GLOBAL miner Rio Tinto posted a six per cent rise in iron ore production in the fourth quarter, powered by Chinese demand, but said coal production suffered after flood-related disruptions in Australia.
Rio Tinto said in a production report yesterday that it produced 50.05m tonnes of iron ore in the fourth quarter versus 47.23m a year ago, in response to strong demand from Chinese steel-makers and setting an Australian mining record.
Fourth-quarter output of hard coking coal was 2.28m tonnes, against 2.12m tonnes a year ago. Rio Tinto’s Australian thermal coal production increased to 5.15m tonnes from 5.02m.
The company said it was unable to estimate the full impact to coal mining operations from Australian flooding, and that force majeure declarations on some sales contracts remained in place after Australia’s wettest spring on record. A force majeure is a legal clause that allows a company to miss deliveries because of circumstances beyond its control.

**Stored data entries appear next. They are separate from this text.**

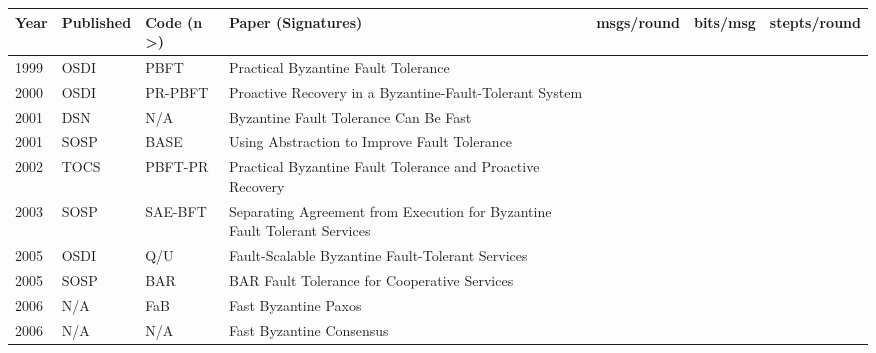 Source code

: \documentclass{article}
\begin{document}
\begin{landscape}
\begin{longtable}[c]{llll|l|l|l|}
\hline
Year & Published         & Code (n \textgreater{}) & Paper (Signatures)                                                                        & msgs/round & bits/msg & stepts/round \\ \hline
\endfirsthead
%
\endhead
%
1999 & OSDI              & PBFT                    & Practical Byzantine Fault Tolerance                                                       &            &          &              \\ \cline{5-7} 
2000 & OSDI              & PR-PBFT                 & Proactive Recovery in a Byzantine-Fault-Tolerant System                                   &            &          &              \\ \cline{5-7} 
2001 & DSN               & N/A                     & Byzantine Fault Tolerance Can Be Fast                                                     &            &          &              \\ \cline{5-7} 
2001 & SOSP              & BASE                    & Using Abstraction to Improve Fault Tolerance                                              &            &          &              \\ \cline{5-7} 
2002 & TOCS              & PBFT-PR                 & Practical Byzantine Fault Tolerance and Proactive Recovery                                &            &          &              \\ \cline{5-7} 
2003 & SOSP              & SAE-BFT                 & Separating Agreement from Execution for Byzantine Fault Tolerant Services                 &            &          &              \\ \cline{5-7} 
2005 & OSDI              & Q/U                     & Fault-Scalable Byzantine Fault-Tolerant Services                                          &            &          &              \\ \cline{5-7} 
2005 & SOSP              & BAR                     & BAR Fault Tolerance for Cooperative Services                                              &            &          &              \\ \cline{5-7} 
2006 & N/A               & FaB                     & Fast Byzantine Paxos                                                                      &            &          &              \\ \cline{5-7} 
2006 & N/A               & N/A                     & Fast Byzantine Consensus                                                                  &            &          &              \\ \cline{5-7} 

\end{longtable}
\end{landscape}
\end{document}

The floods led Australia and London-listed Rio Tinto to make declarations of force majeure on coal sales over the Christmas period.

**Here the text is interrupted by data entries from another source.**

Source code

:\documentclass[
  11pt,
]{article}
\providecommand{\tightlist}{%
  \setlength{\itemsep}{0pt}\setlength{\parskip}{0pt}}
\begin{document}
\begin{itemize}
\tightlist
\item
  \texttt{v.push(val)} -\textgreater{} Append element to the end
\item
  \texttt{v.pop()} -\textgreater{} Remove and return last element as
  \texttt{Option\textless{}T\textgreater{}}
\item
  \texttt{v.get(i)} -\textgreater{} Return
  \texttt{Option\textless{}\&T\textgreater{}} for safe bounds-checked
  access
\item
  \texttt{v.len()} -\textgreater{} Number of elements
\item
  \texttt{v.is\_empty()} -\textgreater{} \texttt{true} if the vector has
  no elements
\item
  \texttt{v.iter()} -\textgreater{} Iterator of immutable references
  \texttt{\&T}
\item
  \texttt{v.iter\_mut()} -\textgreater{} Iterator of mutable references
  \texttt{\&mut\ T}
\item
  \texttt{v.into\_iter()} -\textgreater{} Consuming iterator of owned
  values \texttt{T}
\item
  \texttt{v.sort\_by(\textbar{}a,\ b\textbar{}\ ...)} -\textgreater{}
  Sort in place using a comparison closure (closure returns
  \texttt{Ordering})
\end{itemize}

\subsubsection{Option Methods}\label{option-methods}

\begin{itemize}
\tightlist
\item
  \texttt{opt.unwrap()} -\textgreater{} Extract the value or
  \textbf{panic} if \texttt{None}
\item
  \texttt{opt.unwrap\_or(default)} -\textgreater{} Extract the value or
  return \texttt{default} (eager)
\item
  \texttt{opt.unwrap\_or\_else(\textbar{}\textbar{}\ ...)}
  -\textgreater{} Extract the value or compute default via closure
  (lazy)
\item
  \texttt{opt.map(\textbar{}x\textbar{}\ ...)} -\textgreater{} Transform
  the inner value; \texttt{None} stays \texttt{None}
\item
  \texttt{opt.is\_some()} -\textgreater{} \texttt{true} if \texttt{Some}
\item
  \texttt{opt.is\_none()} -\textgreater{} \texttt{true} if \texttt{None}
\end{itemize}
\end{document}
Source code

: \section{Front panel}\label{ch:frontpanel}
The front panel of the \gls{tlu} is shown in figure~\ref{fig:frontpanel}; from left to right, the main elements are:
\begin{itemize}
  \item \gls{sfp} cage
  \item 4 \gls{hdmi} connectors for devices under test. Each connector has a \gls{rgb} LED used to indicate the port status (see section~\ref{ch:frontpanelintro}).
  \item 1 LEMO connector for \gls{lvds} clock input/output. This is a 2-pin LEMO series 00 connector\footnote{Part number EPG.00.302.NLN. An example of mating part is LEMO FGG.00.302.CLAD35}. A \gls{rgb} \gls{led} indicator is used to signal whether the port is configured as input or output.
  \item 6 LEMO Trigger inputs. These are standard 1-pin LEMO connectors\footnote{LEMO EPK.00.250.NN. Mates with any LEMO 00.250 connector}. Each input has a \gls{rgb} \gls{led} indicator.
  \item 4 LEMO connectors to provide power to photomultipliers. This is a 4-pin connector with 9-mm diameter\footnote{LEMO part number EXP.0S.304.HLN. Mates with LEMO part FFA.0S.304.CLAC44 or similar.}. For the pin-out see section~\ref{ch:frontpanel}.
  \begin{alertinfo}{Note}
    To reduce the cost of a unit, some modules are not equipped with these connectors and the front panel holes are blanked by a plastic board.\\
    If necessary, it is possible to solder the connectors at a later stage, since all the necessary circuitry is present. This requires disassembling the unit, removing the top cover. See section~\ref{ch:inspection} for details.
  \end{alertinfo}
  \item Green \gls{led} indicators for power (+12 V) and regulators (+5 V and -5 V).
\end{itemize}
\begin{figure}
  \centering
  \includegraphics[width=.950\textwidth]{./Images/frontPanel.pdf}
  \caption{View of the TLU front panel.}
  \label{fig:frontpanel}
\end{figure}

And last week the company declared another force majeure after halting shipments of aluminium from its 538,000-tonnes-per-year Boyne Island smelter.
Rio Tinto’s mined and refined copper output was down nine per cent and six per cent on the fourth quarter of 2009 and down 16 per cent and five per cent on full-year 2009.
The report showed total production of mined copper from the world’s biggest mine, Escondida in Chile, increased to 786,800 tonnes in 2010 from 774,400 in 2009, but dropped to 194,600 tonnes in the fourth quarter from 233,000 a year ago.